%%

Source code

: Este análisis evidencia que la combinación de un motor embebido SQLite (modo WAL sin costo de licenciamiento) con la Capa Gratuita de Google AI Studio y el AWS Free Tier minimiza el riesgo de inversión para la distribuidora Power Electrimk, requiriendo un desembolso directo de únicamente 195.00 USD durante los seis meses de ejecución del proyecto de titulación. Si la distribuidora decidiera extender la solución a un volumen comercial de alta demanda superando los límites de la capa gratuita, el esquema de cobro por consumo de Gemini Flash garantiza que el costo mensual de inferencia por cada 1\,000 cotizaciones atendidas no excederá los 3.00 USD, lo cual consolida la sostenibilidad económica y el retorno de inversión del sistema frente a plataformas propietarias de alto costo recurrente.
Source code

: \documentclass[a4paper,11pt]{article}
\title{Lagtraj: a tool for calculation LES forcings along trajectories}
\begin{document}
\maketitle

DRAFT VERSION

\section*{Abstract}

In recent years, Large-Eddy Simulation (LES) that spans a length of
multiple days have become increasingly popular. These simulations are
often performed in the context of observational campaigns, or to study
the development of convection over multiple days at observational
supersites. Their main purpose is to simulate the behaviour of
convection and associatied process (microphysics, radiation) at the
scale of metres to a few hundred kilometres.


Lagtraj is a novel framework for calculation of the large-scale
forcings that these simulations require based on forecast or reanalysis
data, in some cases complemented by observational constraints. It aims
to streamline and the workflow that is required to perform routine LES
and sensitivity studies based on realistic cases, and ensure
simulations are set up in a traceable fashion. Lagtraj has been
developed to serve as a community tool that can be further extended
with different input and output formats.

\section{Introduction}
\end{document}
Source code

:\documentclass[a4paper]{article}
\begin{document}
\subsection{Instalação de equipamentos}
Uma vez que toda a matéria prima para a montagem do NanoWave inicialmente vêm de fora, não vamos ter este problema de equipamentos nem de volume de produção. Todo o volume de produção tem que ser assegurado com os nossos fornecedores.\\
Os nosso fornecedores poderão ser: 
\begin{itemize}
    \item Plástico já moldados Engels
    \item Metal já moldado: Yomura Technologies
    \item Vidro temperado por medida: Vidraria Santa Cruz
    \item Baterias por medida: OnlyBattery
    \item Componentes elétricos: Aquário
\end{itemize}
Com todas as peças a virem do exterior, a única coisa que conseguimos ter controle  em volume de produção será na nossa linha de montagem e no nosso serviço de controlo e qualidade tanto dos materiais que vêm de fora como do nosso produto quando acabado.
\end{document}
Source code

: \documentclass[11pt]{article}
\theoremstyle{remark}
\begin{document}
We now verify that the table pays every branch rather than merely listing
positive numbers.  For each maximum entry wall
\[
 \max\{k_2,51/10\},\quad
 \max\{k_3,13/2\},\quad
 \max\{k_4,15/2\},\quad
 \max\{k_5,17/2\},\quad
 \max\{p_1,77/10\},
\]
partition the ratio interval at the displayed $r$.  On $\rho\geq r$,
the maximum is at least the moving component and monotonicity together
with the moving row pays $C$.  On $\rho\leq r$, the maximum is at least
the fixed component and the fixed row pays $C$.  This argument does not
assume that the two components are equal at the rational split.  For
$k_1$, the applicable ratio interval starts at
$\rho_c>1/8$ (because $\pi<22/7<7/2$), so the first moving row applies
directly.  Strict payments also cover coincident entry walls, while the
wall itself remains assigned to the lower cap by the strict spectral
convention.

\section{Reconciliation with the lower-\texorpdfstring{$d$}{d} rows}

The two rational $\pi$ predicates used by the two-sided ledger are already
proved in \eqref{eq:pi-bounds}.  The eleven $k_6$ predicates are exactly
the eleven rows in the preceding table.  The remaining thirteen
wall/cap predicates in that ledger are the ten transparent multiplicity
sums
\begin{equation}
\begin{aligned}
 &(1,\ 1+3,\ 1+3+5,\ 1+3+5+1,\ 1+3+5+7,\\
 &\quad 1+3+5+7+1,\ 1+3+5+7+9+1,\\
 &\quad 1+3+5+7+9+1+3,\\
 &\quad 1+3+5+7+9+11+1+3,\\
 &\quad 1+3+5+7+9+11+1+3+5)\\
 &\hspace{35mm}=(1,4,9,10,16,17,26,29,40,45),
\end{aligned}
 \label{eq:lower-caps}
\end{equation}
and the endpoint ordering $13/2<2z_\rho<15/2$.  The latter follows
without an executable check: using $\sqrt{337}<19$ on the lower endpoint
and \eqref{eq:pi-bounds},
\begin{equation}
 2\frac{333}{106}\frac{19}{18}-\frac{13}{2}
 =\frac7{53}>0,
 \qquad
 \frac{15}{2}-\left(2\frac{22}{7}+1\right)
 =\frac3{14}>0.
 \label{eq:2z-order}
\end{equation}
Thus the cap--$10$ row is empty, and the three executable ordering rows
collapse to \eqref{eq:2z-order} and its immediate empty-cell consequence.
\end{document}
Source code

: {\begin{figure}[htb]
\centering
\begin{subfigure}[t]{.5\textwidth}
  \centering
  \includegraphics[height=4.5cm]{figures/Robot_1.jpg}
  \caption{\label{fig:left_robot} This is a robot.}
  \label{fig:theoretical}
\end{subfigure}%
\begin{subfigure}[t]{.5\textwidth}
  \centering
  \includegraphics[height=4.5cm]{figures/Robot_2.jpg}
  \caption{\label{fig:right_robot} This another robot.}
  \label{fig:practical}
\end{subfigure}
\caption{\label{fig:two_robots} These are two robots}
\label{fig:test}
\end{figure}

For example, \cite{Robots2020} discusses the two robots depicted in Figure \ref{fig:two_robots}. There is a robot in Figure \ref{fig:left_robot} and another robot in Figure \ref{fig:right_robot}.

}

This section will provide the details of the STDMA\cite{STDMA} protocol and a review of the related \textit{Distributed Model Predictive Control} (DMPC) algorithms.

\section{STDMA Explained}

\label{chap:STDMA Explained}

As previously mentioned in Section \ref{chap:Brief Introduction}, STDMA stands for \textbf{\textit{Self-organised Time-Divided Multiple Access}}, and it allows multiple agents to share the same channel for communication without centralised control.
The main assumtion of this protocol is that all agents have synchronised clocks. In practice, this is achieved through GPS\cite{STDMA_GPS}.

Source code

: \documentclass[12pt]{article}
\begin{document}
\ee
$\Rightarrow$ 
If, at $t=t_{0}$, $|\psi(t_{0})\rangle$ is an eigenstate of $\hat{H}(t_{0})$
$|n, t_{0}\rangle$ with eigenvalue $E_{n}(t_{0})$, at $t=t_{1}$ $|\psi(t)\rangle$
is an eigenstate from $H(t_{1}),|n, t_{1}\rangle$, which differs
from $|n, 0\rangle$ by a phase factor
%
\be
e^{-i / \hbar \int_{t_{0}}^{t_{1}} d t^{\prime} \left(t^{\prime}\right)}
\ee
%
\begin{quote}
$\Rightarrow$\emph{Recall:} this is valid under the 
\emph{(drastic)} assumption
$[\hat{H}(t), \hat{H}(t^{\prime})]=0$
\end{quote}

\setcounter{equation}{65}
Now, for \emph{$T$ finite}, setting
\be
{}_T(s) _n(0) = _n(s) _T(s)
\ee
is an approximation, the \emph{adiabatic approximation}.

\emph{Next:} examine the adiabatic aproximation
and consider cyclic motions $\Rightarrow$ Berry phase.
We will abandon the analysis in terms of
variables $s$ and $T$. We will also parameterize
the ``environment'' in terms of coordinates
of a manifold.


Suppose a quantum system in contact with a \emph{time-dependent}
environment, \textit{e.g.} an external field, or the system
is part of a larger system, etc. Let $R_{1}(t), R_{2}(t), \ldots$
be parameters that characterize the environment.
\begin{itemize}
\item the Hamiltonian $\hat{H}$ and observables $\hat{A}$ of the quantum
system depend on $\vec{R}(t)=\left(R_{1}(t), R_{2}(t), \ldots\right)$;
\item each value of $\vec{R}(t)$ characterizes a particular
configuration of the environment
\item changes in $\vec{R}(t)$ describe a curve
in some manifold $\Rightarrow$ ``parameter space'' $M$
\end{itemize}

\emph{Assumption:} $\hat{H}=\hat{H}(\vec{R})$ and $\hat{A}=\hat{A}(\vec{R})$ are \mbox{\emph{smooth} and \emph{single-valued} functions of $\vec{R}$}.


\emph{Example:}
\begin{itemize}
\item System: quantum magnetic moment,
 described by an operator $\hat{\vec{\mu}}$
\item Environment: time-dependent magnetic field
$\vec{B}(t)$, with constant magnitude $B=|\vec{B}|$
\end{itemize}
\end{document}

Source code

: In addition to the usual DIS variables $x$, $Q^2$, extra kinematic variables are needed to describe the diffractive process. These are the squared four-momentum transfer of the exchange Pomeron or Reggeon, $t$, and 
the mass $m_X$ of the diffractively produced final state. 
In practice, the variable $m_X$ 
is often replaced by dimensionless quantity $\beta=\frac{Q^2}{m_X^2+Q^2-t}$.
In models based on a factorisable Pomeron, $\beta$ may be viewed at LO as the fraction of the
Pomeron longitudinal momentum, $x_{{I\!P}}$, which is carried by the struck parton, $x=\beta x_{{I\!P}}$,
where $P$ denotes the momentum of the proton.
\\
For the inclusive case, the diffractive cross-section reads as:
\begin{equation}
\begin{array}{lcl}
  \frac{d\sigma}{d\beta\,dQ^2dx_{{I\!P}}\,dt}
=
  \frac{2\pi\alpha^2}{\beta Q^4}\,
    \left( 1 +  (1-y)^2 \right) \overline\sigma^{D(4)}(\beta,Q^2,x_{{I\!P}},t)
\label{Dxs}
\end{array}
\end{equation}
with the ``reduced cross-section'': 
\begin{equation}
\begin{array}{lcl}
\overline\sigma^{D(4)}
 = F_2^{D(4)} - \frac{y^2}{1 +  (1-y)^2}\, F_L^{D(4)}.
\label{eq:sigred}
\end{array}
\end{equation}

%%

> **TASK DIRECTIONS**
Return only the lines between the one holding "The main assumtion" and the one holding "an eigenstate of", inclusive, exactly as they appear above.

> **OUTPUT OF THE TASK**
The main assumtion of this protocol is that all agents have synchronised clocks. In practice, this is achieved through GPS\cite{STDMA_GPS}.

Source code

: \documentclass[12pt]{article}
\begin{document}
\ee
$\Rightarrow$ 
If, at $t=t_{0}$, $|\psi(t_{0})\rangle$ is an eigenstate of $\hat{H}(t_{0})$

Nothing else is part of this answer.